» **The problem**: For each line below that includes the string "become", show the whole line.

(Collected data)

◆ ◆ ◆ ◆

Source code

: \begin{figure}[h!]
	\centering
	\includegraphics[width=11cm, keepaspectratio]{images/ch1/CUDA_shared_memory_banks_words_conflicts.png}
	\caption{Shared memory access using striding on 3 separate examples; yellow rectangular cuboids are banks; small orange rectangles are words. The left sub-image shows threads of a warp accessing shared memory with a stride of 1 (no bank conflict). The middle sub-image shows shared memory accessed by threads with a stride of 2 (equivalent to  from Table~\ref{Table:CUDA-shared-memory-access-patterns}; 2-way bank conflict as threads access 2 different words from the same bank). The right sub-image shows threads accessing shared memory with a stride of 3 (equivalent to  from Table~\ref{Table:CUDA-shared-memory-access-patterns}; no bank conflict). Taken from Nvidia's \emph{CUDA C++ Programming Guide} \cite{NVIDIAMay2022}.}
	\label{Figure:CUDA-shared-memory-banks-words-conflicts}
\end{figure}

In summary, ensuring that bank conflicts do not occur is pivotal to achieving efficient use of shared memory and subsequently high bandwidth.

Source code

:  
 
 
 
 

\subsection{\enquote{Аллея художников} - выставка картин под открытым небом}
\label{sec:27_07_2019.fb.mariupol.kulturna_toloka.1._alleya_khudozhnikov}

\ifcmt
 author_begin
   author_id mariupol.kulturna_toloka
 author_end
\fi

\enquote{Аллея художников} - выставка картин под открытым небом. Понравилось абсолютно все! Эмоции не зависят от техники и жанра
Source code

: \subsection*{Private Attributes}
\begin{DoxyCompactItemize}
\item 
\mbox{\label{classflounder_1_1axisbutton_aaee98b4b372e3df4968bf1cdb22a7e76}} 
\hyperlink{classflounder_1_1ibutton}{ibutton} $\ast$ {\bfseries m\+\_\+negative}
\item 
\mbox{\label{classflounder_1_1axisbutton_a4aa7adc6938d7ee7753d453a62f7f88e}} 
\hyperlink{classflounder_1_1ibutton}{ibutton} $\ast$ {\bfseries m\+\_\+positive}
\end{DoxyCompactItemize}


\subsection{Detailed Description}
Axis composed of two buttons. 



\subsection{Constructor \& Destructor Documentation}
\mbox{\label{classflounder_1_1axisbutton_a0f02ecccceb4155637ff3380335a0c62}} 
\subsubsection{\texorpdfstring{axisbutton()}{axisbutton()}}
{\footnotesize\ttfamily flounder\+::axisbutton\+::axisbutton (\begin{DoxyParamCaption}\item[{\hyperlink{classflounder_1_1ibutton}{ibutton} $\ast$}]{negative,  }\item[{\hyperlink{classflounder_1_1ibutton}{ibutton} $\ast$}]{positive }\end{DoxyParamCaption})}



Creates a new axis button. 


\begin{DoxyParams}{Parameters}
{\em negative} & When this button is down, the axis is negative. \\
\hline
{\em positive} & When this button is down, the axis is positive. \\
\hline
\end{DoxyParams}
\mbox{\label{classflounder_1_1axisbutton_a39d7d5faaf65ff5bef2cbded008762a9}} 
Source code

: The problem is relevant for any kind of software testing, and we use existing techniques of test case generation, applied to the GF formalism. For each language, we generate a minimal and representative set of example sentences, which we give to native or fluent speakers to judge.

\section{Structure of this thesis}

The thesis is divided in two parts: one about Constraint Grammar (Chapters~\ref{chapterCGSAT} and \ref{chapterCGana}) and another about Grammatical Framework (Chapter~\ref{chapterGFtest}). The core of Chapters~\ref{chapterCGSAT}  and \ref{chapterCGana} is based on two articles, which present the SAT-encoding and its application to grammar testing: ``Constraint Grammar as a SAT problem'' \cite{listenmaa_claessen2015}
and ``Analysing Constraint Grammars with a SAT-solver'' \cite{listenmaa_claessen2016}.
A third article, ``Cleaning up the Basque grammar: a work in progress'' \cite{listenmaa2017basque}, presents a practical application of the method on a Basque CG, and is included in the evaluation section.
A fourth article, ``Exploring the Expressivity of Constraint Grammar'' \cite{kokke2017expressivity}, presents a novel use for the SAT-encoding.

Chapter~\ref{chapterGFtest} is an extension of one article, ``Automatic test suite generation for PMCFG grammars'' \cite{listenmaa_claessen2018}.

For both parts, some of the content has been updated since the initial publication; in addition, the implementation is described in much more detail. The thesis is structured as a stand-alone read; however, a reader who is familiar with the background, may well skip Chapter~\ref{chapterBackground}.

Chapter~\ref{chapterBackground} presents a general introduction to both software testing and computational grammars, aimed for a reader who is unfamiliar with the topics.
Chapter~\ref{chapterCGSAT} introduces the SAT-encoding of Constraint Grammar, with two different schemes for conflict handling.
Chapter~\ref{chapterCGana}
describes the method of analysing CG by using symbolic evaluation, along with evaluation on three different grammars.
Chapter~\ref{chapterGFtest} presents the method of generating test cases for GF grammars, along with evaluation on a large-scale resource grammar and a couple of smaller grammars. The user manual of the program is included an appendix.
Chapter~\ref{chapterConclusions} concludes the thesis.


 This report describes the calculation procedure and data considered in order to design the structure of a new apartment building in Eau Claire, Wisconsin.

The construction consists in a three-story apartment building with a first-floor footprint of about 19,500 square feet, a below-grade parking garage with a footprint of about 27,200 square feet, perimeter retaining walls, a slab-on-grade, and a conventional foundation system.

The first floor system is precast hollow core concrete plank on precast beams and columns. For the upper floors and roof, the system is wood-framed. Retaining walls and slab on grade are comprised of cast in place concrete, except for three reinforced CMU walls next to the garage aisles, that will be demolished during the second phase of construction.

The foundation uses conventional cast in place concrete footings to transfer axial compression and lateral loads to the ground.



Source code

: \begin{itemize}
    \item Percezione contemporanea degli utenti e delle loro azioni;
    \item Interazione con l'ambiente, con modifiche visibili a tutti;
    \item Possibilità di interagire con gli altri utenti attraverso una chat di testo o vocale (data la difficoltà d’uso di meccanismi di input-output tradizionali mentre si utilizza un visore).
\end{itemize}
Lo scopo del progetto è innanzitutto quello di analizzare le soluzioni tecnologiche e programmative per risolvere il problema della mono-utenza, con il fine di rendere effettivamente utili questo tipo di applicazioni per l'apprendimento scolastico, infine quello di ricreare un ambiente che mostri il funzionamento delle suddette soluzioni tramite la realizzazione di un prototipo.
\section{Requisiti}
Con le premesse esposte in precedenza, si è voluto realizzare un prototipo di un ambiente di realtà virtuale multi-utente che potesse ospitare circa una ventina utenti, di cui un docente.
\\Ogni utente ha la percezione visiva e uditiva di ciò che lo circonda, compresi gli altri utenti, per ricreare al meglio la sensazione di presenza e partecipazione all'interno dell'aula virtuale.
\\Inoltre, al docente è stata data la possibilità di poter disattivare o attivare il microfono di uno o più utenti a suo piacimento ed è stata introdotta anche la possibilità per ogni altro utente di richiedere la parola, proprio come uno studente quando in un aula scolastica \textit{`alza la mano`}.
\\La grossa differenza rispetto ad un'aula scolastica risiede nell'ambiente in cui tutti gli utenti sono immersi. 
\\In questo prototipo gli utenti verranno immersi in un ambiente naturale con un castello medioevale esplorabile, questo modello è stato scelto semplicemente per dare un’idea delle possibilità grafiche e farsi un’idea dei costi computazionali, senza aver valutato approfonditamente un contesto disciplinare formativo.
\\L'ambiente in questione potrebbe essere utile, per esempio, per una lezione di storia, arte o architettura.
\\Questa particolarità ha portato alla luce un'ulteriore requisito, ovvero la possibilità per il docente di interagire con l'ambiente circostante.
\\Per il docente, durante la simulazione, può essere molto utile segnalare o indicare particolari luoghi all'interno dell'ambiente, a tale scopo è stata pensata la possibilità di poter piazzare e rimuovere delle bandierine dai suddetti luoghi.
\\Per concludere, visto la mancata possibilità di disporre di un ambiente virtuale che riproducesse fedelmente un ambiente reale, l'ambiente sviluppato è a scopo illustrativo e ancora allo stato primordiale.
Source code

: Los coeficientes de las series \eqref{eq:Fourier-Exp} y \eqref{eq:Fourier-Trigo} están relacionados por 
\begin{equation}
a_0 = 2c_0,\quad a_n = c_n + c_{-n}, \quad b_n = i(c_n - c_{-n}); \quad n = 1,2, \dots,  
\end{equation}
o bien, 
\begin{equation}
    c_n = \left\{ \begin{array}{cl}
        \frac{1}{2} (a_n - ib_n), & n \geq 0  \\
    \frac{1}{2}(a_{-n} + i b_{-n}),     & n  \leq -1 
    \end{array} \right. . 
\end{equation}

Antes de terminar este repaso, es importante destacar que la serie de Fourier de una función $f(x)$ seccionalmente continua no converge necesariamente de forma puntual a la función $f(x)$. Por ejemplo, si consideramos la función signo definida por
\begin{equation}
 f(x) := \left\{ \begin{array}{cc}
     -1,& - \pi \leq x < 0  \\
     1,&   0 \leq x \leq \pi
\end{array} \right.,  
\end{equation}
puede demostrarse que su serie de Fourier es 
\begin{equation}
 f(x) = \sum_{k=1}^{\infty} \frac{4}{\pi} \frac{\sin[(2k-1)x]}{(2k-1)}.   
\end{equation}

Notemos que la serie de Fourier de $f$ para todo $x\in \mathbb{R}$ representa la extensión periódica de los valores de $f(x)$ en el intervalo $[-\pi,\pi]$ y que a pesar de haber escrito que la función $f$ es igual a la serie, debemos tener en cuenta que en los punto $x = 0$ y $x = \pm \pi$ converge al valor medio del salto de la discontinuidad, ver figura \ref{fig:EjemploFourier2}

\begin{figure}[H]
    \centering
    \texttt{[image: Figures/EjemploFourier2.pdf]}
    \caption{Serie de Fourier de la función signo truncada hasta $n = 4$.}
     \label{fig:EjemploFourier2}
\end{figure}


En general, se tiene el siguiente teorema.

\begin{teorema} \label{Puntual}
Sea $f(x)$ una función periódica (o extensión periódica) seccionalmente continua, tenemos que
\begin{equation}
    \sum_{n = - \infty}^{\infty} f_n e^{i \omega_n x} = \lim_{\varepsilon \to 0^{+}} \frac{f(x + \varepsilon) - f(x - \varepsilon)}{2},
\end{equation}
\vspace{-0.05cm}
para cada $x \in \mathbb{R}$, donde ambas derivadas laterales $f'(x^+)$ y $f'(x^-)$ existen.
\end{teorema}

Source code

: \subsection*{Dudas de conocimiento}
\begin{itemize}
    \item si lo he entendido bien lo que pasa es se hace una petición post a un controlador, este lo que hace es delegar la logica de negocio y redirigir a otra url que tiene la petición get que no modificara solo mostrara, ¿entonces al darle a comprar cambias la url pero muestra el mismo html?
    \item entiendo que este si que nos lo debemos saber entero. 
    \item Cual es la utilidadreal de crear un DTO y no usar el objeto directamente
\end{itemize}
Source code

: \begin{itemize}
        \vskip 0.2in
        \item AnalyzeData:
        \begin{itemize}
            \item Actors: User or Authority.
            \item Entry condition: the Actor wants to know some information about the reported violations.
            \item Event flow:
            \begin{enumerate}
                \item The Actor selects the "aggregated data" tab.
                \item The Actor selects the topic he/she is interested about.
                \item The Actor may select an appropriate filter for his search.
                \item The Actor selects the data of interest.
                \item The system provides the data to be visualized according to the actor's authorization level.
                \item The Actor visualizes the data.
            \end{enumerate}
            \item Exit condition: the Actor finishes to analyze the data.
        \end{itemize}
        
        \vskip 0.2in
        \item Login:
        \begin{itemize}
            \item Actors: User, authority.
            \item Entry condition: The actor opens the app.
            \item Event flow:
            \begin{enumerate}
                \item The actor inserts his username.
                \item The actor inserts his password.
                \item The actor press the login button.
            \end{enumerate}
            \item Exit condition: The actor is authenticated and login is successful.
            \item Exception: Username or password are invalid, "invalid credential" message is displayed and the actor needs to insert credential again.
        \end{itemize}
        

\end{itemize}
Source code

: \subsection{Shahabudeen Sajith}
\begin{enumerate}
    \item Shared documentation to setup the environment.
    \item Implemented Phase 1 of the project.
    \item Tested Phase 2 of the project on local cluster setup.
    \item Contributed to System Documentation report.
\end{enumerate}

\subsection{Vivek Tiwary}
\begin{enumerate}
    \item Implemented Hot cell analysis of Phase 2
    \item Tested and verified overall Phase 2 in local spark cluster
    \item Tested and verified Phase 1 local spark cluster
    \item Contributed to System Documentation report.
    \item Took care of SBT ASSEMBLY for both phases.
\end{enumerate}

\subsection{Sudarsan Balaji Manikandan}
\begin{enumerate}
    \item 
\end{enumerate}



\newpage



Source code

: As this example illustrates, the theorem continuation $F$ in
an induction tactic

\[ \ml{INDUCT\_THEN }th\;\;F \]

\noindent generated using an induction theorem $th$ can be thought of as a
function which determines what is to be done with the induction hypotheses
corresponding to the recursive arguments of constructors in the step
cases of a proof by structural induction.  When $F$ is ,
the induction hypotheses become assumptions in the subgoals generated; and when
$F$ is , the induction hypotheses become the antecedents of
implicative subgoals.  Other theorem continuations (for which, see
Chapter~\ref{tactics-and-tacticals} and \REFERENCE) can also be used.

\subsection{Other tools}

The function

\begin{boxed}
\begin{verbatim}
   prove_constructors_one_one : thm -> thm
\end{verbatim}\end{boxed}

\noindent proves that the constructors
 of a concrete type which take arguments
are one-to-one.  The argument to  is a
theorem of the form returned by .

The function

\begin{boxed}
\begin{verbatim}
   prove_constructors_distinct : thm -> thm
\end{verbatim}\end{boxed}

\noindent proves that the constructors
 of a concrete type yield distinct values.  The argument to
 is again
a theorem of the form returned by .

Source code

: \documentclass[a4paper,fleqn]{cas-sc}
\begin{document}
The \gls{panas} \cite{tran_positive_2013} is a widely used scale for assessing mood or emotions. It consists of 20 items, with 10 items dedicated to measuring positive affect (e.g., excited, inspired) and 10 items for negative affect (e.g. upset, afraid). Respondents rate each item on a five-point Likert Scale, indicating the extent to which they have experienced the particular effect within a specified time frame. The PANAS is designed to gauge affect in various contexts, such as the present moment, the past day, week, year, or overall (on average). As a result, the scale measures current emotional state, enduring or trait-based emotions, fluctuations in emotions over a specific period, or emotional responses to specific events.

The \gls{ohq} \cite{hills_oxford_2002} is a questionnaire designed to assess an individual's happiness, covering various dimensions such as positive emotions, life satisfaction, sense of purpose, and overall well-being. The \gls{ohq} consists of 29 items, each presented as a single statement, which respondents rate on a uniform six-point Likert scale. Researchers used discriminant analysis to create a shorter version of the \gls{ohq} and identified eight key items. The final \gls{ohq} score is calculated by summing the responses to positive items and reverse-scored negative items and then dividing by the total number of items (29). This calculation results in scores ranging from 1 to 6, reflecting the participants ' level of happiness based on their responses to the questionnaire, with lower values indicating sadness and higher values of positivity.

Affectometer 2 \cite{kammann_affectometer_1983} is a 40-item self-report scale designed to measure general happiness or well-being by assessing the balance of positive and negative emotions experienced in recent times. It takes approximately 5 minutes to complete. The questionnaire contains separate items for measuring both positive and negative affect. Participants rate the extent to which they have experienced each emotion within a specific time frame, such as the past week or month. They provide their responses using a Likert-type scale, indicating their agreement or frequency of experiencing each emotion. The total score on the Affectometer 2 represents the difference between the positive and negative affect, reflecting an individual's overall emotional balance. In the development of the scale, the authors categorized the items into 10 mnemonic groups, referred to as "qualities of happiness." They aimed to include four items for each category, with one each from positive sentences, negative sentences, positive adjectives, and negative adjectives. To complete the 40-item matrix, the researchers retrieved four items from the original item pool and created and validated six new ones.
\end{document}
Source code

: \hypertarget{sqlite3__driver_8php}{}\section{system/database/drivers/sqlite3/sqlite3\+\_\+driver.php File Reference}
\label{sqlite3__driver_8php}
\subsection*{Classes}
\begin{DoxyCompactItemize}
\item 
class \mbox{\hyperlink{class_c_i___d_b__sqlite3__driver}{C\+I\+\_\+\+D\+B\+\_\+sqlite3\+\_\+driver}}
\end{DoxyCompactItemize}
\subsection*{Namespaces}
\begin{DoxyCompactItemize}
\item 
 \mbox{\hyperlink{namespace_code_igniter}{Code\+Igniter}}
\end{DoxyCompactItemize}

◆ ◆ ◆ ◆

» **Answer to the exercise**:
the induction hypotheses become assumptions in the subgoals generated; and when
$F$ is , the induction hypotheses become the antecedents of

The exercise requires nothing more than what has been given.